### Exercise aim
Scan the material below for lines with the word "text". Reply with the count and no other words.

### Exercise input
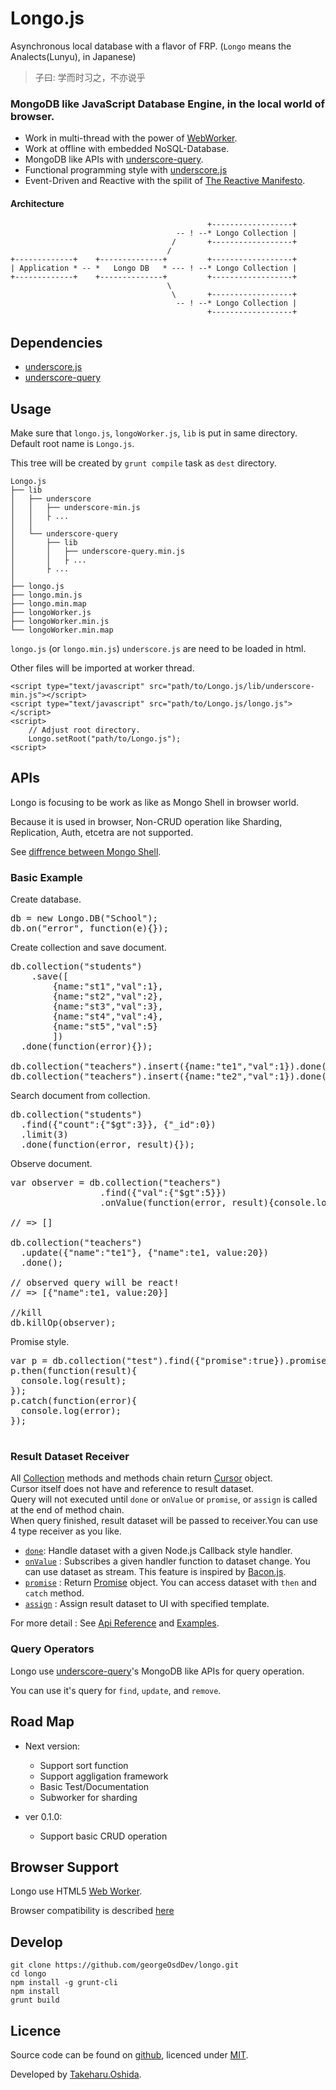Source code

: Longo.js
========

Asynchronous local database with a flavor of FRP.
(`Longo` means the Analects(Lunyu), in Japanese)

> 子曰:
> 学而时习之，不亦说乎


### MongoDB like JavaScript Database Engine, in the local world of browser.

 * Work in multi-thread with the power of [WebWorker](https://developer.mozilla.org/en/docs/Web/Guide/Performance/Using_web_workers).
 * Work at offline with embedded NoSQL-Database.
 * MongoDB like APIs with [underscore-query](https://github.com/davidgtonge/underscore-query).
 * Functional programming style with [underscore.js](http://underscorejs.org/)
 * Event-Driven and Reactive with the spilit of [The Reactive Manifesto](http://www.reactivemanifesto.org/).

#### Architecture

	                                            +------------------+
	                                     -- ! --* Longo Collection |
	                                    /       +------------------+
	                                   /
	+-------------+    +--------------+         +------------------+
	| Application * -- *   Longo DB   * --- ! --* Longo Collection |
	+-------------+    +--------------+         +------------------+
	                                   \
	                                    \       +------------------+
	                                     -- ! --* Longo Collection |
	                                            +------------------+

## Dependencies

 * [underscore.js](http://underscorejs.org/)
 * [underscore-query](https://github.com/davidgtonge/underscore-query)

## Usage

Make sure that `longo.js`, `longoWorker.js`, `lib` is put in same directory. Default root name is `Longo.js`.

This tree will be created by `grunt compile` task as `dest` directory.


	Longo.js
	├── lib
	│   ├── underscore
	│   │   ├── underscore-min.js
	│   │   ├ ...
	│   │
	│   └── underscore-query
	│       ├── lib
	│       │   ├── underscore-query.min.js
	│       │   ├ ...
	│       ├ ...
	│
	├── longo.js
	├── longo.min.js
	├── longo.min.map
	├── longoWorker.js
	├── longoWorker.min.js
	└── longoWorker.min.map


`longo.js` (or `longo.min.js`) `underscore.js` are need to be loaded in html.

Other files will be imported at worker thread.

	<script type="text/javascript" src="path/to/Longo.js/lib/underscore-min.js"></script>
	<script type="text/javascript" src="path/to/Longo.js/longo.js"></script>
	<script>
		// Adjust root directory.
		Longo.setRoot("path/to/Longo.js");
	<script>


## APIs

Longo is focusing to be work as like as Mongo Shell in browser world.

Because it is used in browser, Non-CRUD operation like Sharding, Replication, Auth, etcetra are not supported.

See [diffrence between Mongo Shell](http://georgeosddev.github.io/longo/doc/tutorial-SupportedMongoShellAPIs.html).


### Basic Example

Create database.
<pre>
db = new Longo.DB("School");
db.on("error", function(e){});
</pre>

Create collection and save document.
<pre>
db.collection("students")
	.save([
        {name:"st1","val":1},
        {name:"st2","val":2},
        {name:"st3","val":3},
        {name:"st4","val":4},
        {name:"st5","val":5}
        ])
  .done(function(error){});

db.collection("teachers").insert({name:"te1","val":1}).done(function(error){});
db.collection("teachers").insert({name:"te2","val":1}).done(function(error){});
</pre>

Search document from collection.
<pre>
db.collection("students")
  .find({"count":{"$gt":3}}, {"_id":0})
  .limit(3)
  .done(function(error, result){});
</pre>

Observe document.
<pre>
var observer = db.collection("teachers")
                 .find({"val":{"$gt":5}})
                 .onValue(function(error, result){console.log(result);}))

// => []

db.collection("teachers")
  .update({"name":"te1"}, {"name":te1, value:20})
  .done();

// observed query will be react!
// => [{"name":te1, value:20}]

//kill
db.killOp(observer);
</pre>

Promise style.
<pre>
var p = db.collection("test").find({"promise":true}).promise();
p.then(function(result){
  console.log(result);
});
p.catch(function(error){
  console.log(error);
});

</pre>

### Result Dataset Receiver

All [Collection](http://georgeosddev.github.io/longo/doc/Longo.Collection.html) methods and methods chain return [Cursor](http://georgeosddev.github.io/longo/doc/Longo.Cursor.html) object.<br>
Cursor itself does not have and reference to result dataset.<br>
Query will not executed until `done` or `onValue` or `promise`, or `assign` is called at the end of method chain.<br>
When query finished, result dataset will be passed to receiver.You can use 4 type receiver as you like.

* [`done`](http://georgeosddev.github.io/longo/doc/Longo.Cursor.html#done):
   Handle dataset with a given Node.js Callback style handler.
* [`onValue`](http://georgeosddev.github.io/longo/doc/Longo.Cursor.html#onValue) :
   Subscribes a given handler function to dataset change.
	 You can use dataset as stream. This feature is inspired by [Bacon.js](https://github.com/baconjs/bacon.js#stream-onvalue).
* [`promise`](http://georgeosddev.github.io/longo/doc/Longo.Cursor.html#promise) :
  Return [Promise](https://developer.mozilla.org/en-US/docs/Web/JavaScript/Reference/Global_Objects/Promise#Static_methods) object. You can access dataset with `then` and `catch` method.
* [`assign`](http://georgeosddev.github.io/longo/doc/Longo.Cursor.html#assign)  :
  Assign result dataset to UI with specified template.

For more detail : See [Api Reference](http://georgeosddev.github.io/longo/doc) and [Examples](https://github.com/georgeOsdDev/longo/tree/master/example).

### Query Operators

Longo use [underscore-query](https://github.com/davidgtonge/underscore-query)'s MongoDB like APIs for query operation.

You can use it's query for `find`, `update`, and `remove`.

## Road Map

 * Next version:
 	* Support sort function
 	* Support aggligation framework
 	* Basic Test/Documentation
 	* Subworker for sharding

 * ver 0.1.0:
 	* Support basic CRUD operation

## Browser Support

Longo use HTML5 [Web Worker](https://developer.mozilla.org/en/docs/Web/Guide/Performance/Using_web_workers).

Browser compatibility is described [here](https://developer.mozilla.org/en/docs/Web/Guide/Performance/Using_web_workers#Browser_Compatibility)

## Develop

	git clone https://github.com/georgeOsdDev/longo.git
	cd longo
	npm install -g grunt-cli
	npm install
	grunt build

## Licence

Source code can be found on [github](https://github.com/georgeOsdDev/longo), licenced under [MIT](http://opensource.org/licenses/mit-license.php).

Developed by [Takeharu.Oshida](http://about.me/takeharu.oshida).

### Solution to the exercise
2